Could you filter the records below down to the lines that include the word "kinetic"?

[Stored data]

== Segment start ==

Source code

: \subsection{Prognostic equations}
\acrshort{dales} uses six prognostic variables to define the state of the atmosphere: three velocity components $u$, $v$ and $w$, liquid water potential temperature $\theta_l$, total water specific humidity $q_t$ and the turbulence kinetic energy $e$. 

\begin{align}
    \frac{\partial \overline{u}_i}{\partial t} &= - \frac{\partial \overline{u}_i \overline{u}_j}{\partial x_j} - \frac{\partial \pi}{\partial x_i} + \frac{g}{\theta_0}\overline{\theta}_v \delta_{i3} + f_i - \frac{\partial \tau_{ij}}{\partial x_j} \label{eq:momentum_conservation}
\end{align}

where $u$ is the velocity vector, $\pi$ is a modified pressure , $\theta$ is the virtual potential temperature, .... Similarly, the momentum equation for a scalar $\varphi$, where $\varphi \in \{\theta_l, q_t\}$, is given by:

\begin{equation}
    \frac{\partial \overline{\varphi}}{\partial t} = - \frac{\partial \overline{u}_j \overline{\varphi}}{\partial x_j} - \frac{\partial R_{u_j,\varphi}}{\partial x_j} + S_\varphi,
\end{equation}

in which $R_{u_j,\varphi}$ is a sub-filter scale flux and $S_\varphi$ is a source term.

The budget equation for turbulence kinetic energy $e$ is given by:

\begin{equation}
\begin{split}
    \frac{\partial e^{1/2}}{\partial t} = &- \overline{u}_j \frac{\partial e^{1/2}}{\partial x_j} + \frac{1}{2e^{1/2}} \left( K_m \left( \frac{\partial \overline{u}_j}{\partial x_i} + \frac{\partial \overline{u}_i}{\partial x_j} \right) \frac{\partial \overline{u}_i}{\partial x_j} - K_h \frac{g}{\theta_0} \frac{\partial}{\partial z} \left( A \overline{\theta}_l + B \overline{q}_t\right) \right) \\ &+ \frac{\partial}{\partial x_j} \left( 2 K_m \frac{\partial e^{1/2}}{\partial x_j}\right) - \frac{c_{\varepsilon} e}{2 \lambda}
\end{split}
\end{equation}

== Segment end ==

PROBLEM SOLUTION —
\acrshort{dales} uses six prognostic variables to define the state of the atmosphere: three velocity components $u$, $v$ and $w$, liquid water potential temperature $\theta_l$, total water specific humidity $q_t$ and the turbulence kinetic energy $e$. 
The budget equation for turbulence kinetic energy $e$ is given by:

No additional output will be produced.